Dataset entries:
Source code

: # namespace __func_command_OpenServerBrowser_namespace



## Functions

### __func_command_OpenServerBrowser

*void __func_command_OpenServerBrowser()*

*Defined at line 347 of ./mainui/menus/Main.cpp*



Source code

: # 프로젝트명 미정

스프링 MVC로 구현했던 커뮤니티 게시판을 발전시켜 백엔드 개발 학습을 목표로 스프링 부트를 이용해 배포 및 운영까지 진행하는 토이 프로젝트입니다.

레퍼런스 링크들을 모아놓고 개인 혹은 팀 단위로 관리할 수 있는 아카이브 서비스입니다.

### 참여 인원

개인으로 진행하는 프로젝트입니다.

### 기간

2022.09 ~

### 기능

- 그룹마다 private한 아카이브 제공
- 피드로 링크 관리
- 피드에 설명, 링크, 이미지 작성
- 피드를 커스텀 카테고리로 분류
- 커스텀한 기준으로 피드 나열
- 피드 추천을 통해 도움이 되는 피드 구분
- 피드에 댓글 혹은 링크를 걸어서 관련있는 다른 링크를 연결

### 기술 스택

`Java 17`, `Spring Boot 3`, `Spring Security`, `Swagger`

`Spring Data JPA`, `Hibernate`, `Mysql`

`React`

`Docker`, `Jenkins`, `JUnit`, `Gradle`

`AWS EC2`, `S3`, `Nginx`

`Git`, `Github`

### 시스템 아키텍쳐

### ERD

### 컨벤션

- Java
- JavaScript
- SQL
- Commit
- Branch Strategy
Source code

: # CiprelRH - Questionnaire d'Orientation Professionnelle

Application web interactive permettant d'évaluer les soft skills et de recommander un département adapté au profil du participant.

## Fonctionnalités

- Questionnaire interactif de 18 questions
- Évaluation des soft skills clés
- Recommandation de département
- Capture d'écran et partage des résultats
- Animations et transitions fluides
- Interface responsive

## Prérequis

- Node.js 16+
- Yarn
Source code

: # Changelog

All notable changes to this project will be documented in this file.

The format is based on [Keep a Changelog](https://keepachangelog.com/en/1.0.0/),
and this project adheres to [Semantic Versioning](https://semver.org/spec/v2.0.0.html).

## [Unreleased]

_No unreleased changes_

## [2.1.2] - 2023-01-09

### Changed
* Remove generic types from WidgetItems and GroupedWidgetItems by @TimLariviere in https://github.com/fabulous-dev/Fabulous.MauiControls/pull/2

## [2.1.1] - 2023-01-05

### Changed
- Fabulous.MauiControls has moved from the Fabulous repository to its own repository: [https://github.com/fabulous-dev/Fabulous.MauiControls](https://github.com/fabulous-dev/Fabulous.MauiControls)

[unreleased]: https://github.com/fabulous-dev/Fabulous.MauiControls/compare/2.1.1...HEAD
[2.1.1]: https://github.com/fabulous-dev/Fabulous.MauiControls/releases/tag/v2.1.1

▶ **Task instructions**
Would you set down every record again, exactly as it appears above?

▶ **Answer to this exercise**
Source code

: # namespace __func_command_OpenServerBrowser_namespace



## Functions

### __func_command_OpenServerBrowser

*void __func_command_OpenServerBrowser()*

*Defined at line 347 of ./mainui/menus/Main.cpp*



Source code

: # 프로젝트명 미정

스프링 MVC로 구현했던 커뮤니티 게시판을 발전시켜 백엔드 개발 학습을 목표로 스프링 부트를 이용해 배포 및 운영까지 진행하는 토이 프로젝트입니다.

레퍼런스 링크들을 모아놓고 개인 혹은 팀 단위로 관리할 수 있는 아카이브 서비스입니다.

### 참여 인원

개인으로 진행하는 프로젝트입니다.

### 기간

2022.09 ~

### 기능

- 그룹마다 private한 아카이브 제공
- 피드로 링크 관리
- 피드에 설명, 링크, 이미지 작성
- 피드를 커스텀 카테고리로 분류
- 커스텀한 기준으로 피드 나열
- 피드 추천을 통해 도움이 되는 피드 구분
- 피드에 댓글 혹은 링크를 걸어서 관련있는 다른 링크를 연결

### 기술 스택

`Java 17`, `Spring Boot 3`, `Spring Security`, `Swagger`

`Spring Data JPA`, `Hibernate`, `Mysql`

`React`

`Docker`, `Jenkins`, `JUnit`, `Gradle`

`AWS EC2`, `S3`, `Nginx`

`Git`, `Github`

### 시스템 아키텍쳐

### ERD

### 컨벤션

- Java
- JavaScript
- SQL
- Commit
- Branch Strategy
Source code

: # CiprelRH - Questionnaire d'Orientation Professionnelle

Application web interactive permettant d'évaluer les soft skills et de recommander un département adapté au profil du participant.

## Fonctionnalités

- Questionnaire interactif de 18 questions
- Évaluation des soft skills clés
- Recommandation de département
- Capture d'écran et partage des résultats
- Animations et transitions fluides
- Interface responsive

## Prérequis

- Node.js 16+
- Yarn
Source code

: # Changelog

All notable changes to this project will be documented in this file.

The format is based on [Keep a Changelog](https://keepachangelog.com/en/1.0.0/),
and this project adheres to [Semantic Versioning](https://semver.org/spec/v2.0.0.html).

## [Unreleased]

_No unreleased changes_

## [2.1.2] - 2023-01-09

### Changed
* Remove generic types from WidgetItems and GroupedWidgetItems by @TimLariviere in https://github.com/fabulous-dev/Fabulous.MauiControls/pull/2

## [2.1.1] - 2023-01-05

### Changed
- Fabulous.MauiControls has moved from the Fabulous repository to its own repository: [https://github.com/fabulous-dev/Fabulous.MauiControls](https://github.com/fabulous-dev/Fabulous.MauiControls)

[unreleased]: https://github.com/fabulous-dev/Fabulous.MauiControls/compare/2.1.1...HEAD
[2.1.1]: https://github.com/fabulous-dev/Fabulous.MauiControls/releases/tag/v2.1.1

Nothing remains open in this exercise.